How to use emptyValue option in pyspark while reading a csv file?

According to docs of csv options:

Property Name Default Meaning

emptyValue (for reading), "" (for writing) Sets the string representation of an empty value.

Property Name	Default	Meaning
emptyValue	(for reading), "" (for writing)	Sets the string representation of an empty value.

But it doesn't seem to work:

with open("/dbfs/tmp/c.csv", "w") as f:
    f.write('''id,val
1,
2,emptyStr
3,str1
''')

spark.read.csv('dbfs:/tmp/c.csv', header=True, emptyValue='emptyStr').collect()

prints:

[Row(id='1', val=None), Row(id='2', val='emptyStr'), Row(id='3', val='str1')]

expected the val='' for id='2' (instead of val='emptyStr').

How do I use emptyValue option? Aim is to be able to specify NULL as well as empty strings in a csv file.

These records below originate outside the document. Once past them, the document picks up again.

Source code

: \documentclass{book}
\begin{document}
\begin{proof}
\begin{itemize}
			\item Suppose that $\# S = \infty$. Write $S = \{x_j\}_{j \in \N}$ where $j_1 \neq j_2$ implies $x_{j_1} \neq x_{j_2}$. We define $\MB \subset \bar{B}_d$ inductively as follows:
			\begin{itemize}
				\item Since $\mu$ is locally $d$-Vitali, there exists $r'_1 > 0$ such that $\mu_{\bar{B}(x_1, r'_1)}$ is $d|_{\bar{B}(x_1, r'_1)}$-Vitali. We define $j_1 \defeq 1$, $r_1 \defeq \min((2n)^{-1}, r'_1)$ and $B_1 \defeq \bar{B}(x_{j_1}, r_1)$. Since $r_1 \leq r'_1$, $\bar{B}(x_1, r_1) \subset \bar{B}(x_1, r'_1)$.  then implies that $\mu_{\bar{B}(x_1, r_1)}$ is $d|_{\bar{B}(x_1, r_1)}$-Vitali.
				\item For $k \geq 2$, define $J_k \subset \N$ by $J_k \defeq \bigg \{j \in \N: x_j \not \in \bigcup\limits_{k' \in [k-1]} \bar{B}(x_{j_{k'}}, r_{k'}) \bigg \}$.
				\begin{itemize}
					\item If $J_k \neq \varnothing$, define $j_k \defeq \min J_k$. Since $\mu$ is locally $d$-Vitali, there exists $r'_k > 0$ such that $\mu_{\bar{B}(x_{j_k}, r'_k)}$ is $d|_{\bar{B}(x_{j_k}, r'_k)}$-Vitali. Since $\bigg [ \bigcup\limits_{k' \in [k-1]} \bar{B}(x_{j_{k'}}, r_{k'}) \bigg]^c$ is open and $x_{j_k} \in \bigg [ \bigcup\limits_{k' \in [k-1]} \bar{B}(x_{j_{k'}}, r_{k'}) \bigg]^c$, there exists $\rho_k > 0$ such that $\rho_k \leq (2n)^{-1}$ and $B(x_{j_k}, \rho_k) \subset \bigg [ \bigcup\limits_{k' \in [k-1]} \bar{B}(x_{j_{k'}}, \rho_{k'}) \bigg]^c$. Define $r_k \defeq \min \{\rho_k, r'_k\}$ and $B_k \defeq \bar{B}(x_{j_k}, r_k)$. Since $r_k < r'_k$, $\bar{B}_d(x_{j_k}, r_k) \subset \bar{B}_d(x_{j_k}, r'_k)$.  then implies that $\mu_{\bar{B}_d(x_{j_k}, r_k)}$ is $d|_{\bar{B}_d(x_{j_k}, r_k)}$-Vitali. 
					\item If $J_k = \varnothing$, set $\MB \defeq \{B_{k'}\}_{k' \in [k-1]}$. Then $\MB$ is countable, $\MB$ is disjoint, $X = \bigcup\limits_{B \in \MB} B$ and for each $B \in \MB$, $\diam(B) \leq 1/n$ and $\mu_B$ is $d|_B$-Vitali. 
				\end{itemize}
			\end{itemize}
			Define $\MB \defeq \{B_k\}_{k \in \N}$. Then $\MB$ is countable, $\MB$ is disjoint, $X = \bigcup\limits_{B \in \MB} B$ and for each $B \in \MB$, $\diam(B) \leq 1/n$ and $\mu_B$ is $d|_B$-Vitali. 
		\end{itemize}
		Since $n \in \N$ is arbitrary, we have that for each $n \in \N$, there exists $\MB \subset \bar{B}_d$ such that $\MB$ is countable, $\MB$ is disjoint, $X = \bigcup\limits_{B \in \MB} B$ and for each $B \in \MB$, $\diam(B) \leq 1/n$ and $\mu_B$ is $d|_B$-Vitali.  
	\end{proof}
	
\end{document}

Also see: How to read empty string as well as NULL values from a csv file in pyspark?

Solution

The emptyValue option converts empty strings in the csv file into the emptyValue specified when read into the dataframe, not the other way around:

with open("c.csv", "w") as f:
    f.write('''id,val
1,
2,emptyStr
3,str1
4,""
''')

# Using emptyValue
df = spark.read.csv('c.csv', header=True, emptyValue='empty_string_value')
df.show()

+---+------------------+
| id|               val|
+---+------------------+
|  1|              NULL|
|  2|          emptyStr|
|  3|              str1|
|  4|empty_string_value|
+---+------------------+

# Without using emptyValue
df = spark.read.csv('c.csv', header=True)
df.show()

+---+--------+
| id|     val|
+---+--------+
|  1|    NULL|
|  2|emptyStr|
|  3|    str1|
|  4|    NULL|
+---+--------+

When writing back to csv, spark will convert empty strings to the emptyValue specified:

df = df.withColumn(
    "transformed_val",
    when(col("val") == "empty_string_value", "").otherwise(col("val"))
)
df.show()

+---+------------------+---------------+
| id|               val|transformed_val|
+---+------------------+---------------+
|  1|              NULL|           NULL|
|  2|          emptyStr|       emptyStr|
|  3|              str1|           str1|
|  4|empty_string_value|               |
+---+------------------+---------------+



df.write \
.mode("overwrite") \
.option("header", True) \
.option("emptyValue", "EMPTY") \
.csv('csv_path')

with open("csv_path/part-XXX.csv", "r") as f:
    print(f.read())

id,val,transformed_val
1,,
2,emptyStr,emptyStr
3,str1,str1
4,empty_value,EMPTY

If you want the behavior you're intending in the question, you could instead transform the "emptyStr" value into an empty string or null value:

with open("c.csv", "w") as f:
    f.write('''id,val
1,
2,emptyStr
3,str1
''')

df = spark.read.csv('c.csv', header=True)
df = df.withColumn(
    "val",
    when(col("val") == "emptyStr", "").otherwise(col("val"))
)
df.collect()

[Row(id='1', val=None), Row(id='2', val=''), Row(id='3', val='str1')]